Thursday, June 22, 2017

In the Historic Center Far from the Tourists

Mexico City's “Centro Histórico” is the largest colonial neighborhood in the Americas.  Many of the top tourist attractions of the city are located here.  But if you go a few blocks away from the tourist route, you enter an old city which has not been prettified or sanitized.  It is an assault on the senses with the crowds of people, the smells of street food, and the cacophony of vendors hawking their wares.  

Yesterday I wandered around the old city and actually saw some places I had not seen before.

I came across this colonial building.  It is now a cultural center run by the University of Mexico.  

I went inside, and the lady at the front desk said that I could enter and take pictures of the courtyard.

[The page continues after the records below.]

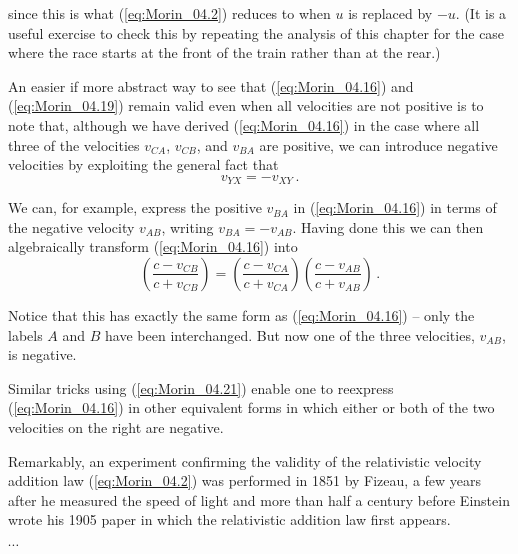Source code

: since this is what (\ref{eq:Morin_04.2}) reduces to when $u$ is replaced by $-u$. (It is a useful exercise to check this by repeating the analysis of this chapter for the case where the race starts at the front of the train rather than at the rear.)

An easier if more abstract way to see that (\ref{eq:Morin_04.16}) and (\ref{eq:Morin_04.19}) remain valid even when all velocities are not positive is to note that, although we have derived (\ref{eq:Morin_04.16}) in the case where all three of the velocities $v_{CA}$, $v_{CB}$, and $v_{BA}$ are positive, we can introduce negative velocities by exploiting the general fact that 
\begin{equation}\label{eq:Morin_04.21}
v_{YX} = -v_{XY}\,.
\end{equation}

We can, for example, express the positive $v_{BA}$ in (\ref{eq:Morin_04.16}) in terms of the negative velocity $v_{AB}$, writing $v_{BA} = - v_{AB}$. Having done this we can then algebraically transform (\ref{eq:Morin_04.16}) into 
\begin{equation}\label{eq:Morin_04.22}
\left( \frac{c - v_{CB}}{c + v_{CB}} \right) = \left( \frac{c - v_{CA}}{c + v_{CA}} \right)  \left( \frac{c - v_{AB}}{c + v_{AB}} \right)\,.
\end{equation}

Notice that this has exactly the same form as (\ref{eq:Morin_04.16}) -- only the labels $A$ and $B$ have been interchanged. But now one of the three velocities, $v_{AB}$, is negative.

Similar tricks using (\ref{eq:Morin_04.21}) enable one to reexpress (\ref{eq:Morin_04.16}) in other equivalent forms in which either or both of the two velocities on the right are negative.

Remarkably, an experiment confirming the validity of the relativistic velocity addition law (\ref{eq:Morin_04.2}) was performed in 1851 by Fizeau, a few years after he measured the speed of light and more than half a century before Einstein wrote his 1905 paper in which the relativistic addition law first appears. 

$\cdots$
 







 





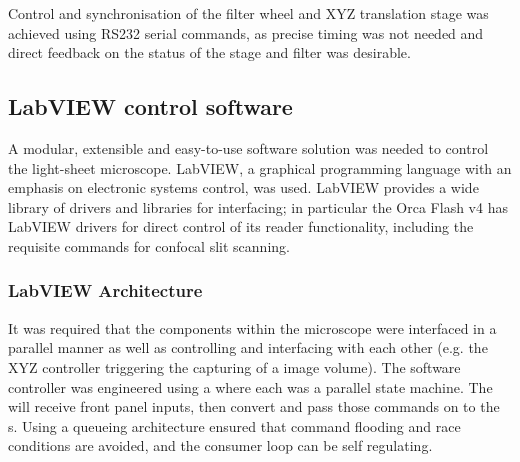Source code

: Control and synchronisation of the filter wheel and XYZ translation stage was achieved using \gls{RS232} serial commands, as precise timing was not needed and direct feedback on the status of the stage and filter was desirable. %

%



\subsection{\gls{LabVIEW} control software}

A modular, extensible and easy-to-use software solution was needed to control the \gls{light-sheet} microscope.
\gls{LabVIEW}, a graphical programming language with an emphasis on electronic systems control, was used.
\gls{LabVIEW} provides a wide library of drivers and libraries for interfacing; in particular the Orca Flash v4 has \gls{LabVIEW} drivers for direct control of its reader functionality, including the requisite commands for confocal slit scanning.

\subsubsection{\gls{LabVIEW} Architecture}


It was required that the components within the microscope were interfaced in a parallel manner as well as controlling and interfacing with each other (e.g. the XYZ controller triggering the capturing of a image volume).
The software controller was engineered using a  where each  was a parallel \gls{state machine}.
The  will receive front panel inputs, then convert and pass those commands on to the s.
Using a \gls{queueing architecture} ensured that command flooding and \gls{race conditions} are avoided, and the consumer loop can be self regulating.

It looked older than many of the colonial buildings.  As I left, I asked the lady if she knew when it was built.  She said it dated back to the late 16th century... so it's more than 400 years old!  I later did a bit of research on the building.  It is known as the House of Talavera, and it was once the home of a Spanish nobleman, the Marquis of Aguayo.  When it was built, it was located on the shore of Lake Texcoco (the lake which once covered much of the valley where Mexico City is located).  The house originally had gates where canoes could pull up to it.

The street across from the house is called Talavera Street, and it is a pedestrian street.  

The street is also known as “Niño Dios” (God Child... i.e. Baby Jesus).  All along this block there are religious statues, including several of young Jesus, that were placed here through private donations.

Most of the stores along the street sell clothing for images of the Baby Jesus.  Every year for the Feast of Candlemas (February 2nd) people will take their Jesus doll that was brought out for Christmas, buy it a new set of clothes, and take it to church to be blessed.  Since this is not the time of year when there is a big demand for these clothes, the majority of the stores were closed.  However there were a few that were open, and I was able to take some pictures of outfits for little Jesus.

I am sure that in January all the stores are open and doing a thriving business.

At the next block the street changes its name to "Alhondiga".  It is still a pedestrian street, but here it is crowded with a "tianguis" (outdoor market).

If you dare, there are plenty of stalls selling street food.

Bins of different kinds of chile peppers.  The "chiles de árbol" in the lower right are "muy picoso"... very hot! 

Bins of dried beans and seeds.  Note the bin of "chía" seeds.  Yes, the same seeds that come with "chía pets".

One store along the street was selling soccer shirts.  If you've read much of this blog, you know that I collect Mexican and Spanish soccer shirts.  I spotted a shirt I don't have... "Los Tigres", the team from Monterrey.   They had my size, and the shirt was made in Mexico (not China), so I bought it for 160 pesos (less than $9 US).  I think I will have to return here and see what else they might have.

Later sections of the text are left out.